Currently I have it crashing with an invalid opcode exception. The PC at the time was in code memory, and the disassembly of the ELF file at that location seems reasonable. Using the debugger, I examined memory at that location as soon as the initial main() breakpoint was hit, and the code had been overwritten with data that looks like addresses near the start of the .data section, including several repeated values.
I put a write watchpoint on the memory and apparently the memory is being overwritten by __register_exitproc, which seems to be some internal function of the CRT related to destructors and/or exception handling, from what I can tell. Unfortunately I can't see any source of this function so I'm not really sure what it's doing, but it seems to be clobbering a large amount of code around that area. (Values most commonly seen include 0xFFFFFFFF and the address of the __dso_handle symbol, but there's also a lot of addresses of global variables.)
In particular, it appears to have clobbered code memory from 0x2009680C to 0x20096913 (which is just somewhere randomly in the middle of code; I can't see any particular reason why this region was chosen) with values around 0x2015AE40 and thereabouts, which are global variables that have C++ destructors. (.init starts at 2013D950; __data_start is 0x20157D30.) I'm just using the default SDK-generated link script, with code and data in external RAM.
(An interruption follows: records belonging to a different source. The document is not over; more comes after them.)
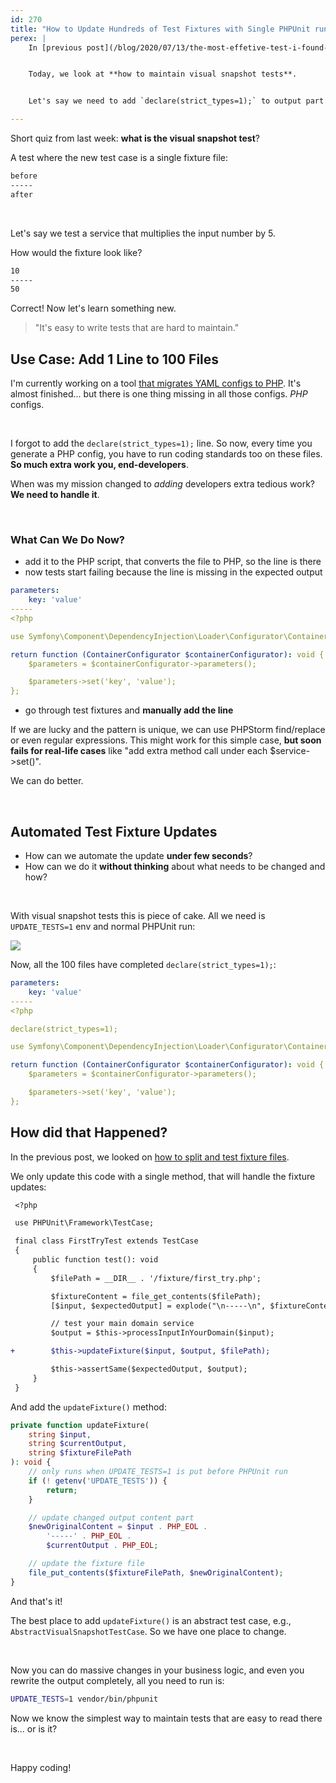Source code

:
 ```yaml
---
id: 270
title: "How to Update Hundreds of Test Fixtures with Single PHPUnit run"
perex: |
    In [previous post](/blog/2020/07/13/the-most-effetive-test-i-found-in-7-years-of-testing/), we look at the benefits of visual snapshot testing for lazy people. How bare *input/output* code in a single file makes tests easy to read for new contributors.


    Today, we look at **how to maintain visual snapshot tests**.


    Let's say we need to add `declare(strict_types=1);` to output part of 100 test fixtures? Would you add it manually in every single file?

---
```


Short quiz from last week: **what is the visual snapshot test**?

A test where the new test case is a single fixture file:

```bash
before
-----
after
```

<br>

Let's say we test a service that multiplies the input number by 5.

How would the fixture look like?

```bash
10
-----
50
```

Correct! Now let's learn something new.

<blockquote class="blockquote text-center">
    "It's easy to write tests that are hard to maintain."
</blockquote>

## Use Case: Add 1 Line to 100 Files

I'm currently working on a tool [that migrates YAML configs to PHP](https://twitter.com/VotrubaT/status/1285190524627025925). It's almost finished... but there is one thing missing in all those configs. *PHP* configs.

<br>

I forgot to add the `declare(strict_types=1);` line. So now, every time you generate a PHP config, you have to run coding standards too on these files. **So much extra work you, end-developers**.

When was my mission changed to *adding* developers extra tedious work? **We need to handle it**.

<br>

### What Can We Do Now?

- add it to the PHP script, that converts the file to PHP, so the line is there
- now tests start failing because the line is missing in the expected output

```yaml
parameters:
    key: 'value'
-----
<?php

use Symfony\Component\DependencyInjection\Loader\Configurator\ContainerConfigurator;

return function (ContainerConfigurator $containerConfigurator): void {
    $parameters = $containerConfigurator->parameters();

    $parameters->set('key', 'value');
};
```

- go through test fixtures and **manually add the line**

If we are lucky and the pattern is unique, we can use PHPStorm find/replace or even regular expressions. This might work for this simple case, **but soon fails for real-life cases** like "add extra method call under each $service->set()".

We can do better.

<br>

## Automated Test Fixture Updates

- How can we automate the update **under few seconds**?
- How can we do it **without thinking** about what needs to be changed and how?

<br>

With visual snapshot tests this is piece of cake. All we need is `UPDATE_TESTS=1` env and normal PHPUnit run:

<img src="/assets/images/posts/2020/update_tests_example.gif" class="img-thumbnail">

Now, all the 100 files have completed `declare(strict_types=1);`:

```yaml
parameters:
    key: 'value'
-----
<?php

declare(strict_types=1);

use Symfony\Component\DependencyInjection\Loader\Configurator\ContainerConfigurator;

return function (ContainerConfigurator $containerConfigurator): void {
    $parameters = $containerConfigurator->parameters();

    $parameters->set('key', 'value');
};
```

## How did that Happened?

In the previous post, we looked on [how to split and test fixture files](/blog/2020/07/13/the-most-effetive-test-i-found-in-7-years-of-testing/#code-time).

We only update this code with a single method, that will handle the fixture updates:

```diff
 <?php

 use PHPUnit\Framework\TestCase;

 final class FirstTryTest extends TestCase
 {
     public function test(): void
     {
         $filePath = __DIR__ . '/fixture/first_try.php';

         $fixtureContent = file_get_contents($filePath);
         [$input, $expectedOutput] = explode("\n-----\n", $fixtureContent);

         // test your main domain service
         $output = $this->processInputInYourDomain($input);

+        $this->updateFixture($input, $output, $filePath);

         $this->assertSame($expectedOutput, $output);
     }
 }
```

And add the `updateFixture()` method:

```php
private function updateFixture(
    string $input,
    string $currentOutput,
    string $fixtureFilePath
): void {
    // only runs when UPDATE_TESTS=1 is put before PHPUnit run
    if (! getenv('UPDATE_TESTS')) {
        return;
    }

    // update changed output content part
    $newOriginalContent = $input . PHP_EOL .
        '-----' . PHP_EOL .
        $currentOutput . PHP_EOL;

    // update the fixture file
    file_put_contents($fixtureFilePath, $newOriginalContent);
}
```

And that's it!

The best place to add `updateFixture()` is an abstract test case, e.g., `AbstractVisualSnapshotTestCase`. So we have one place to change.

<br>

Now you can do massive changes in your business logic, and even you rewrite the output completely, all you need to run is:

```bash
UPDATE_TESTS=1 vendor/bin/phpunit
```

Now we know the simplest way to maintain tests that are easy to read there is... or is it?

<br>

Happy coding!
The application in question has a large number of global variables that have constructors/destructors, which is one of the triggers for this issue, I think. But that's something I can't really change (it's from a unit test framework).
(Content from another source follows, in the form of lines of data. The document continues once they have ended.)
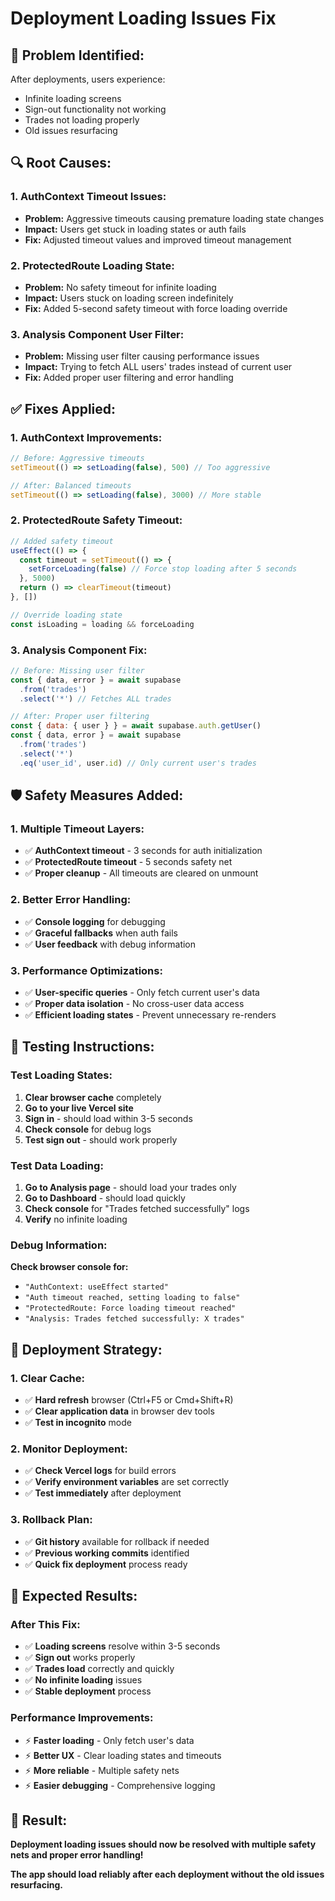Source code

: # Deployment Loading Issues Fix

## 🚨 **Problem Identified:**
After deployments, users experience:
- Infinite loading screens
- Sign-out functionality not working
- Trades not loading properly
- Old issues resurfacing

## 🔍 **Root Causes:**

### **1. AuthContext Timeout Issues:**
- **Problem:** Aggressive timeouts causing premature loading state changes
- **Impact:** Users get stuck in loading states or auth fails
- **Fix:** Adjusted timeout values and improved timeout management

### **2. ProtectedRoute Loading State:**
- **Problem:** No safety timeout for infinite loading
- **Impact:** Users stuck on loading screen indefinitely
- **Fix:** Added 5-second safety timeout with force loading override

### **3. Analysis Component User Filter:**
- **Problem:** Missing user filter causing performance issues
- **Impact:** Trying to fetch ALL users' trades instead of current user
- **Fix:** Added proper user filtering and error handling

## ✅ **Fixes Applied:**

### **1. AuthContext Improvements:**
```javascript
// Before: Aggressive timeouts
setTimeout(() => setLoading(false), 500) // Too aggressive

// After: Balanced timeouts
setTimeout(() => setLoading(false), 3000) // More stable
```

### **2. ProtectedRoute Safety Timeout:**
```javascript
// Added safety timeout
useEffect(() => {
  const timeout = setTimeout(() => {
    setForceLoading(false) // Force stop loading after 5 seconds
  }, 5000)
  return () => clearTimeout(timeout)
}, [])

// Override loading state
const isLoading = loading && forceLoading
```

### **3. Analysis Component Fix:**
```javascript
// Before: Missing user filter
const { data, error } = await supabase
  .from('trades')
  .select('*') // Fetches ALL trades

// After: Proper user filtering
const { data: { user } } = await supabase.auth.getUser()
const { data, error } = await supabase
  .from('trades')
  .select('*')
  .eq('user_id', user.id) // Only current user's trades
```

## 🛡️ **Safety Measures Added:**

### **1. Multiple Timeout Layers:**
- ✅ **AuthContext timeout** - 3 seconds for auth initialization
- ✅ **ProtectedRoute timeout** - 5 seconds safety net
- ✅ **Proper cleanup** - All timeouts are cleared on unmount

### **2. Better Error Handling:**
- ✅ **Console logging** for debugging
- ✅ **Graceful fallbacks** when auth fails
- ✅ **User feedback** with debug information

### **3. Performance Optimizations:**
- ✅ **User-specific queries** - Only fetch current user's data
- ✅ **Proper data isolation** - No cross-user data access
- ✅ **Efficient loading states** - Prevent unnecessary re-renders

## 🧪 **Testing Instructions:**

### **Test Loading States:**
1. **Clear browser cache** completely
2. **Go to your live Vercel site**
3. **Sign in** - should load within 3-5 seconds
4. **Check console** for debug logs
5. **Test sign out** - should work properly

### **Test Data Loading:**
1. **Go to Analysis page** - should load your trades only
2. **Go to Dashboard** - should load quickly
3. **Check console** for "Trades fetched successfully" logs
4. **Verify** no infinite loading

### **Debug Information:**
**Check browser console for:**
- `"AuthContext: useEffect started"`
- `"Auth timeout reached, setting loading to false"`
- `"ProtectedRoute: Force loading timeout reached"`
- `"Analysis: Trades fetched successfully: X trades"`

## 🚀 **Deployment Strategy:**

### **1. Clear Cache:**
- ✅ **Hard refresh** browser (Ctrl+F5 or Cmd+Shift+R)
- ✅ **Clear application data** in browser dev tools
- ✅ **Test in incognito** mode

### **2. Monitor Deployment:**
- ✅ **Check Vercel logs** for build errors
- ✅ **Verify environment variables** are set correctly
- ✅ **Test immediately** after deployment

### **3. Rollback Plan:**
- ✅ **Git history** available for rollback if needed
- ✅ **Previous working commits** identified
- ✅ **Quick fix deployment** process ready

## 🎯 **Expected Results:**

### **After This Fix:**
- ✅ **Loading screens** resolve within 3-5 seconds
- ✅ **Sign out** works properly
- ✅ **Trades load** correctly and quickly
- ✅ **No infinite loading** issues
- ✅ **Stable deployment** process

### **Performance Improvements:**
- ⚡ **Faster loading** - Only fetch user's data
- ⚡ **Better UX** - Clear loading states and timeouts
- ⚡ **More reliable** - Multiple safety nets
- ⚡ **Easier debugging** - Comprehensive logging

## 🎉 **Result:**
**Deployment loading issues should now be resolved with multiple safety nets and proper error handling!**

**The app should load reliably after each deployment without the old issues resurfacing.**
Has anyone else seen this before? Any ideas how to resolve it?
03-20-2014 11:25 PM
Ok, I have yet to do sufficient testing to confirm this fully (since the original problem kept shifting intermittently) but so far adding the compiler flag "-fno-use-cxa-atexit" appears to have resolved the issue.
Perhaps this should be set as the default for C++ compiles, unless later versions of the SDK/compiler/CRT fix this a different way? (Corrupting code memory is not friendly behaviour.)
02-13-2017 10:39 AM
We use Xilinx tools 14.5, on an MB running on S6, as well.
We were getting intermittent initialization issues with our embedded device. Periodically, on boot, we would see memory corruption where the __dso_handle symbol, static variables with deconstructors (usually function scoped), and the value 0xFFFFFFFF were showing up throughout the corrupted region. This issue happened as the code base grew larger and we added more static/global static variables. A sister product, based on the same codebase, but with less static variables, did not exhibit this problem
I stumbled upon this thread and added the compiler flag. The issue disappeared. Using the -fno-use-cxa-atexit flag fixes this problem.